Irati Jimenez
Escritora
JO PUNTUA

Progres

Es difícil pensar bien, con acierto y con honestidad. Se nos ha inculcado la idea de que todo lo que nos pasa por la cabeza es pensamiento, y se nos ha educado en la filfa de que somos seres racionales pero somos, como mucho, seres emocionales con tendencias racionalizadoras. Siempre nos parece que mal, piensan los otros. Normalmente, con mala intención. Y, sin embargo, pensar mal es facilísimo. Por no tener el conocimiento suficiente, por no sopesar nuestros intereses y prejuicios, por no valorar el mérito de los argumentos contrarios o por no tener ni repajolera idea de nuestros sentimientos.

Sé que no soy la única que, ante la crisis catalana, observa a la mayoría de la progresía española –no me sale llamarle izquierda– y piensa en darle mejor uso al cuchillo del pan mientras se pregunta cómo pueden tantas personas pensar tan atrozmente mal como para justificar tantas aberraciones jurídicas y políticas. ¿Por qué no consideran infame el secuestro de un gobierno si es la conclusión a la que llega el cómico Stephen Colbert en la televisión generalista de los Estados Unidos?

¿Por qué no se extrañan cuando intelectuales que admiran disienten en esta cuestión con sus posturas y se apresuran a decir aquello de «normalmente estoy de acuerdo con Varoufakis / Chomsky / Davis / Assange, pero en esto se equivoca»?

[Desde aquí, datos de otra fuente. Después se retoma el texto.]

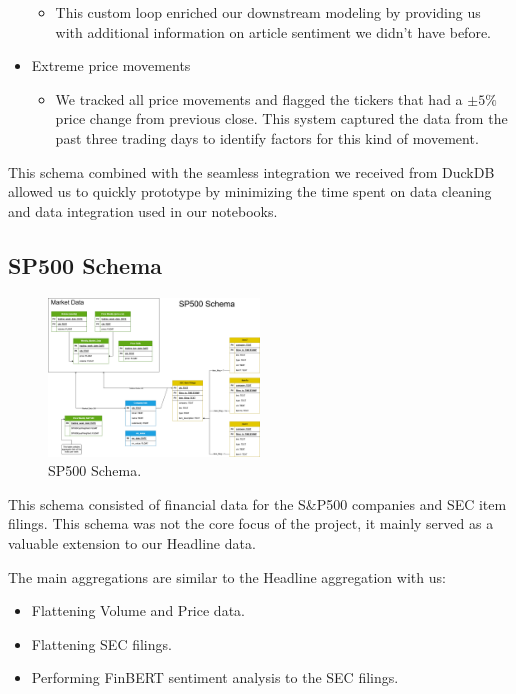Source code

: \documentclass[twocolumn]{article}
\begin{document}
\begin{itemize}
\begin{itemize}
        \item This custom loop enriched our downstream modeling by providing us with additional information on article sentiment we didn't have before.
    \end{itemize}
    \item Extreme price movements
    \begin{itemize}
        \item We tracked all price movements and flagged the tickers that had a $\pm5\%$ price change from previous close. This system captured the data from the past three trading days to identify factors for this kind of movement. 
    \end{itemize}
\end{itemize}

This schema combined with the seamless integration we received from DuckDB allowed us to quickly prototype by minimizing the time spent on data cleaning and data integration used in our notebooks.

\subsection{SP500 Schema}
\begin{figure}[h!]
    \centering
    \includegraphics[width=0.5\textwidth]{sp500_schema.png}
    \caption{SP500 Schema.}
    \label{fig:headline-schema}
\end{figure}

This schema consisted of financial data for the S\&P500 companies and SEC item filings. This schema was not the core focus of the project, it mainly served as a valuable extension to our Headline data. 

The main aggregations are similar to the Headline aggregation with us:
\begin{itemize}
    \item Flattening Volume and Price data.
    \item Flattening SEC filings.
    \item Performing FinBERT sentiment analysis to the SEC filings.
\end{itemize}
\end{document}
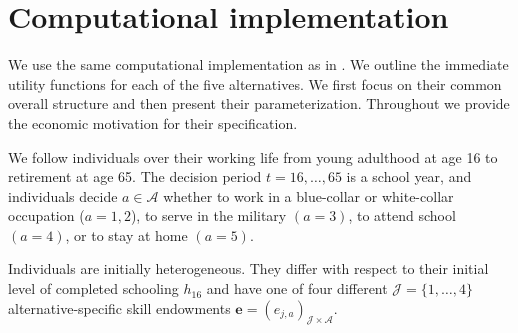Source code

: \section{Computational implementation}\label{Computational implementation}
We use the same computational implementation as in \citet{Keane.1997}. We outline the immediate utility functions for each of the five alternatives. We first focus on their common overall structure and then present their parameterization. Throughout we provide the economic motivation for their specification.

We follow individuals over their working life from young adulthood at age 16 to retirement at age 65. The decision period $t = 16, \dots, 65$  is a school year, and individuals decide $a\in\mathcal{A}$ whether to work in a blue-collar or white-collar occupation ($a = 1, 2$), to serve in the military $(a = 3)$, to attend school $(a = 4)$, or to stay at home $(a = 5)$.

Individuals are initially heterogeneous. They differ with respect to their initial level of completed schooling $h_{16}$ and have one of four different $\mathcal{J} = \{1, \hdots, 4\}$ alternative-specific skill endowments $\bm{e} = \left(e_{j,a}\right)_{\mathcal{J} \times \mathcal{A}}$.

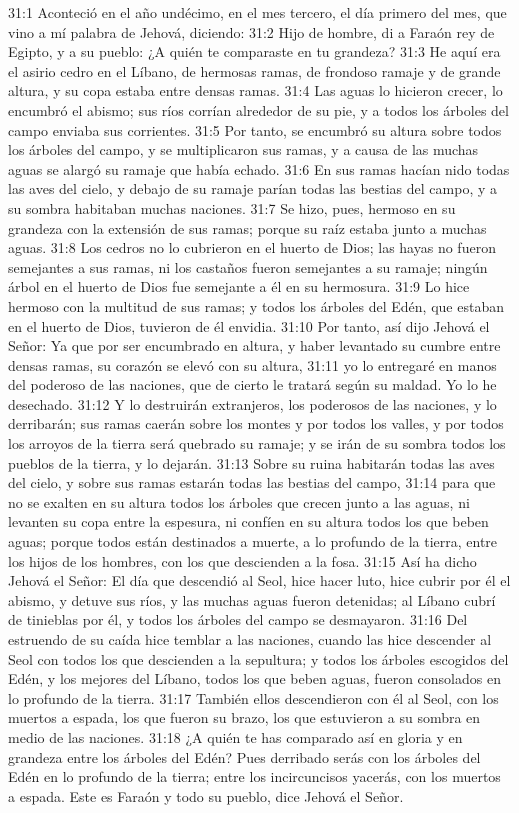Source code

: 31:1 Aconteció en el año undécimo, en el mes tercero, el día primero del mes, que vino a mí palabra de Jehová, diciendo:   
31:2 Hijo de hombre, di a Faraón rey de Egipto, y a su pueblo: ¿A quién te comparaste en tu grandeza?   
31:3 He aquí era el asirio cedro en el Líbano, de hermosas ramas, de frondoso ramaje y de grande altura, y su copa estaba entre densas ramas.   
31:4 Las aguas lo hicieron crecer, lo encumbró el abismo; sus ríos corrían alrededor de su pie, y a todos los árboles del campo enviaba sus corrientes.   
31:5 Por tanto, se encumbró su altura sobre todos los árboles del campo, y se multiplicaron sus ramas, y a causa de las muchas aguas se alargó su ramaje que había echado.   
31:6 En sus ramas hacían nido todas las aves del cielo, y debajo de su ramaje parían todas las bestias del campo, y a su sombra habitaban muchas naciones.   
31:7 Se hizo, pues, hermoso en su grandeza con la extensión de sus ramas; porque su raíz estaba junto a muchas aguas.   
31:8 Los cedros no lo cubrieron en el huerto de Dios;  las hayas no fueron semejantes a sus ramas, ni los castaños fueron semejantes a su ramaje; ningún árbol en el huerto de Dios fue semejante a él en su hermosura.   
31:9 Lo hice hermoso con la multitud de sus ramas; y todos los árboles del Edén, que estaban en el huerto de Dios, tuvieron de él envidia.   
31:10 Por tanto, así dijo Jehová el Señor: Ya que por ser encumbrado en altura, y haber levantado su cumbre entre densas ramas, su corazón se elevó con su altura,   
31:11 yo lo entregaré en manos del poderoso de las naciones, que de cierto le tratará según su maldad. Yo lo he desechado.   
31:12 Y lo destruirán extranjeros, los poderosos de las naciones, y lo derribarán; sus ramas caerán sobre los montes y por todos los valles, y por todos los arroyos de la tierra será quebrado su ramaje; y se irán de su sombra todos los pueblos de la tierra, y lo dejarán.   
31:13 Sobre su ruina habitarán todas las aves del cielo, y sobre sus ramas estarán todas las bestias del campo,   
31:14 para que no se exalten en su altura todos los árboles que crecen junto a las aguas, ni levanten su copa entre la espesura, ni confíen en su altura todos los que beben aguas; porque todos están destinados a muerte, a lo profundo de la tierra, entre los hijos de los hombres, con los que descienden a la fosa.   
31:15 Así ha dicho Jehová el Señor: El día que descendió al Seol, hice hacer luto, hice cubrir por él el abismo, y detuve sus ríos, y las muchas aguas fueron detenidas; al Líbano cubrí de tinieblas por él, y todos los árboles del campo se desmayaron.   
31:16 Del estruendo de su caída hice temblar a las naciones, cuando las hice descender al Seol con todos los que descienden a la sepultura; y todos los árboles escogidos del Edén, y los mejores del Líbano, todos los que beben aguas, fueron consolados en lo profundo de la tierra.   
31:17 También ellos descendieron con él al Seol, con los muertos a espada, los que fueron su brazo, los que estuvieron a su sombra en medio de las naciones. 
31:18 ¿A quién te has comparado así en gloria y en grandeza entre los árboles del Edén? Pues derribado serás con los árboles del Edén en lo profundo de la tierra; entre los incircuncisos yacerás, con los muertos a espada. Este es Faraón y todo su pueblo, dice Jehová el Señor.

En parte, creo que se debe a que no aceptan su legítimo sentido de la patria, una palabra demonizada con la que nos han señalado a los demás para sentirse excelentes y reprocharnos lo primitivos que éramos.

Y ahora que la notan, en lugar de vivirla democráticamente, la niegan de manera imperialista, imponiéndosela a los demás con argumentos sonrojantes como que «la ley hay que cumplirla» que ignoran, por decir algo, que el apartheid, la segregación racial y el voto género o raza fueron completamente legales y requirieron de rebeliones tan ilegales como justas para pasar al estercolero de la historia.